A tier-0 gateway is associated with the NSX Edge cluster to provide routing to the external network. The uplink interfaces use either the dynamic routing, BGP, or static routing.
Each vSphere namespace has a separate network and set of networking resources shared by applications inside the namespace, such as tier-1 gateway, load balancer service, and SNAT IP address.
Workloads running in Tanzu kubernetes Grid clusters will have the same isolation rule that is implemented by the default firewall.
NSX LB provides
- L4 Load Balancer service for Kube-API to the Supervisor cluster and workload clusters.
- L4 Load Balancer service for all services of type LoadBalancer deployed in workload clusters.

Networking Prerequisites

All ESXi hosts, part of three vSphere clusters, share a common VDS with at least one uplink. We recommend that you configure two uplinks. You must use VDS version 8 or above.
Three vSphere clusters are mapped to the same overlay transport zone.
Supervisor Management network is used to instantiate the zonal supervisor. This can either be L2 stretched network or NSX segment.

Network Requirements

The following table lists the required networks for the reference design:

Note
Based on your business requirements, modify subnet range to fit the projected growth.
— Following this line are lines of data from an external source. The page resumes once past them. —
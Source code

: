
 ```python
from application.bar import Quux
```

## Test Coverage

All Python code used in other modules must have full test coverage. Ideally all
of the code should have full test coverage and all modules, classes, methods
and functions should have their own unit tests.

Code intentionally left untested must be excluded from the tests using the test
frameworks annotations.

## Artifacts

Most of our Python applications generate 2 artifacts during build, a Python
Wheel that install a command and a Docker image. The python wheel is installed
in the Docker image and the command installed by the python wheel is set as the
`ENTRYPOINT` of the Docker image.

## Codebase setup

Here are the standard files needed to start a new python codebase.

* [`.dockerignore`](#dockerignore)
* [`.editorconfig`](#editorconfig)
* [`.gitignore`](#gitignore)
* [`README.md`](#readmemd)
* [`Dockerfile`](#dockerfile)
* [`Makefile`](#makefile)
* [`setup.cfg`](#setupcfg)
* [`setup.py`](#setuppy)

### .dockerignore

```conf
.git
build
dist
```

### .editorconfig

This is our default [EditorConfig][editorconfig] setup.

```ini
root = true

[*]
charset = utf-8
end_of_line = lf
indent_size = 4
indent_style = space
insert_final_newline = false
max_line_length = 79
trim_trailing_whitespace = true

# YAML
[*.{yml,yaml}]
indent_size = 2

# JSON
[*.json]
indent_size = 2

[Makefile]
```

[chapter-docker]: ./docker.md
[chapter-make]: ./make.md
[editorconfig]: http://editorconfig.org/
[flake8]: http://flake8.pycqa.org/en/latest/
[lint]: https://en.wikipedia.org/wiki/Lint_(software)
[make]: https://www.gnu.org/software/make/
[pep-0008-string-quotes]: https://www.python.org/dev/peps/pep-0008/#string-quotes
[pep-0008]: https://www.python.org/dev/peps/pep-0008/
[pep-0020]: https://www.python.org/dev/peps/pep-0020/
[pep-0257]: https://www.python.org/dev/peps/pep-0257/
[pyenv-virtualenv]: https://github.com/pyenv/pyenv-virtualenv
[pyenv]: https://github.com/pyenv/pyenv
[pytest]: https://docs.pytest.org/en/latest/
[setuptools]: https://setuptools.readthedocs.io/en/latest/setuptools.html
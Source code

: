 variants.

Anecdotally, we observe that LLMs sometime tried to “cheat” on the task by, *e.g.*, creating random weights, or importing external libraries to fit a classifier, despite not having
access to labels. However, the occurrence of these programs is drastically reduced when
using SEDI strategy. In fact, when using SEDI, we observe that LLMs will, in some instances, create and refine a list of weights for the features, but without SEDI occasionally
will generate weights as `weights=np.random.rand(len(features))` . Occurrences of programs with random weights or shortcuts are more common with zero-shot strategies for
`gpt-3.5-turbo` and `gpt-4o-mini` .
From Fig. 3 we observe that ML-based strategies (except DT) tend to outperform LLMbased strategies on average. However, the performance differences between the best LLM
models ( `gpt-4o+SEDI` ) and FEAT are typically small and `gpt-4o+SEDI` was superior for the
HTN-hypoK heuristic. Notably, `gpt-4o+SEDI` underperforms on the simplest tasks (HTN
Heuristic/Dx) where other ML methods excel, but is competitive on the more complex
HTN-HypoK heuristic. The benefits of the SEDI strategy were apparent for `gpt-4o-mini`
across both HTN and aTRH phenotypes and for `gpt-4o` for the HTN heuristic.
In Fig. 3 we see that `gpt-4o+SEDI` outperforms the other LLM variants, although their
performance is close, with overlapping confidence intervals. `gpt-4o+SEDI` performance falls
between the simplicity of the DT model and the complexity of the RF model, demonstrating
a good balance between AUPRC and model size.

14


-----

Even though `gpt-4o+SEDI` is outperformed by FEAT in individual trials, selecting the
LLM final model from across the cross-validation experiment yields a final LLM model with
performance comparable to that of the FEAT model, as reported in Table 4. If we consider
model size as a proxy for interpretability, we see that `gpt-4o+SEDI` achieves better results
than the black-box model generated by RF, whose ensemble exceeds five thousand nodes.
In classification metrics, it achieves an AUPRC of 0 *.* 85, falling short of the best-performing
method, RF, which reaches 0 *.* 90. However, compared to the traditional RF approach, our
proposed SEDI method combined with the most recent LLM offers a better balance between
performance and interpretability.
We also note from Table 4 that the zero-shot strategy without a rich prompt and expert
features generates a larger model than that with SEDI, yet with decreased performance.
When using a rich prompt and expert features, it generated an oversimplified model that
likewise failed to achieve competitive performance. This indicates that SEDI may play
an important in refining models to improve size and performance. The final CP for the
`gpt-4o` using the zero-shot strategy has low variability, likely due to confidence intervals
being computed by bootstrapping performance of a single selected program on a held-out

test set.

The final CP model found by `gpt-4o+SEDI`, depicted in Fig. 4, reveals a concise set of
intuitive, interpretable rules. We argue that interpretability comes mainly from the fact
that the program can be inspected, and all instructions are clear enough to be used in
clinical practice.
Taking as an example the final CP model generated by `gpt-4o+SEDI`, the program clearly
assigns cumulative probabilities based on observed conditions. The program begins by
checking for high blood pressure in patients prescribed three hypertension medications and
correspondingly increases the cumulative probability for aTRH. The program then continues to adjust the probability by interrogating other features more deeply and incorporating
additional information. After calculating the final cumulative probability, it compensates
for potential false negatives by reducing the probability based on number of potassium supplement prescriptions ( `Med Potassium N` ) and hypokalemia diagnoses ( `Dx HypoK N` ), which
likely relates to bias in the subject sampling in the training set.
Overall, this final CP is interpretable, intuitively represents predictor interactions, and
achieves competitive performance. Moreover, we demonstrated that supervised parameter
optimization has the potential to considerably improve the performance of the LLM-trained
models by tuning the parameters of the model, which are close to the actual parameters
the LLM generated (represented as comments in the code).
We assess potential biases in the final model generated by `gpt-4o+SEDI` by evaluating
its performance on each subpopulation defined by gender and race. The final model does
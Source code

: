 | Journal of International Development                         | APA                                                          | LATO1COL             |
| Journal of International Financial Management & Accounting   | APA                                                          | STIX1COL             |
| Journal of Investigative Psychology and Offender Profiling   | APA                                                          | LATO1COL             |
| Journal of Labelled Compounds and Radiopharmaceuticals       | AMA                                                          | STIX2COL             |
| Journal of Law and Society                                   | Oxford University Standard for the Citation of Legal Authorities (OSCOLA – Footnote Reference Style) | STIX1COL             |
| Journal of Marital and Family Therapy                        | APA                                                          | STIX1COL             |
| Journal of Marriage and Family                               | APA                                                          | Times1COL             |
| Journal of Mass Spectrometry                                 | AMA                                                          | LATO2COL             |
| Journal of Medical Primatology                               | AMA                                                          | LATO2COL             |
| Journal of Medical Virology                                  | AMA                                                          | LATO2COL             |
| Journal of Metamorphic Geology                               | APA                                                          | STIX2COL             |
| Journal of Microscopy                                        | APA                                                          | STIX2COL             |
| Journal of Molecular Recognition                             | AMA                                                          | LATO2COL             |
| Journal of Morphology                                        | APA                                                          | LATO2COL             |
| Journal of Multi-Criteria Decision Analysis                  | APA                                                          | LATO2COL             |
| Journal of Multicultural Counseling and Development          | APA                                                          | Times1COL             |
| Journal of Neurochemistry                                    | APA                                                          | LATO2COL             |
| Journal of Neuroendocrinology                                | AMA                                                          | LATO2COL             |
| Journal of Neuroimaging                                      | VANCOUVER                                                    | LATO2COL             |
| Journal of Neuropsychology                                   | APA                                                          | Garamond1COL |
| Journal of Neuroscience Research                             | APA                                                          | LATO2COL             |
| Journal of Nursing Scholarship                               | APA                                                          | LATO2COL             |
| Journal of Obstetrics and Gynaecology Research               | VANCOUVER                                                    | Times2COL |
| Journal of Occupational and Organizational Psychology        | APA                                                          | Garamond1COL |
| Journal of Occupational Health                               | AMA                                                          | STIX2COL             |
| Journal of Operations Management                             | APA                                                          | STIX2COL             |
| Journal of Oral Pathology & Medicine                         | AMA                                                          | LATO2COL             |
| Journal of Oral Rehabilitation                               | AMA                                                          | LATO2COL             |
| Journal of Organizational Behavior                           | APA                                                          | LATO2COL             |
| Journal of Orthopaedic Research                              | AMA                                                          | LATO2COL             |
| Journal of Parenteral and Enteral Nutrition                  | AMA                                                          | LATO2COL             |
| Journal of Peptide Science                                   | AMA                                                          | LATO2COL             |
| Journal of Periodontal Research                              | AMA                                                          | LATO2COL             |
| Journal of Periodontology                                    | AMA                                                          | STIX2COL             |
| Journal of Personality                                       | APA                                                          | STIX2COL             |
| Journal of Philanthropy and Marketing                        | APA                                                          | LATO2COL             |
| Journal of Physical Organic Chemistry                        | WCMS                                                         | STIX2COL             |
Network Type	Sample Recommendation	Description
Supervisor Management Network	/28 to allow for 5 IPs and future expansion	Network to host the supervisor VMs. It can be a VLAN backed VDS Port group or pre-created NSX segment.
Ingress IP range	/24, 254 address	Each service type Load Balancer deployed will consume 1 IP address.
Egress IP range	/27	Each vSphere namespace consumes 1 IP address for the SNAT egress.
Namespace/POD network CIDR	/20 By default, it is used in /28 blocks by workload.	Allocate IP address to workload attached to supervisor namespace segments.
Supervisor Service CIDR	/24	Network from which IPs for Kubernetes ClusterIP Service will be allocated.

Firewall Recommendations

To prepare the firewall, you need the following information:

Supervisor network (Tanzu Kubernetes Grid Management) CIDR
Tanzu Kubernetes Grid workload cluster CIDR
Ingress and Egress range
Client machine IP address
vCenter server IP address
NSX Manager IP address
VMware Harbor registry IP address
DNS server IP address(es)
NTP server IP address(es)

The following table provides a list of firewall rules based on the assumption that there is no firewall within a subnet or VLAN.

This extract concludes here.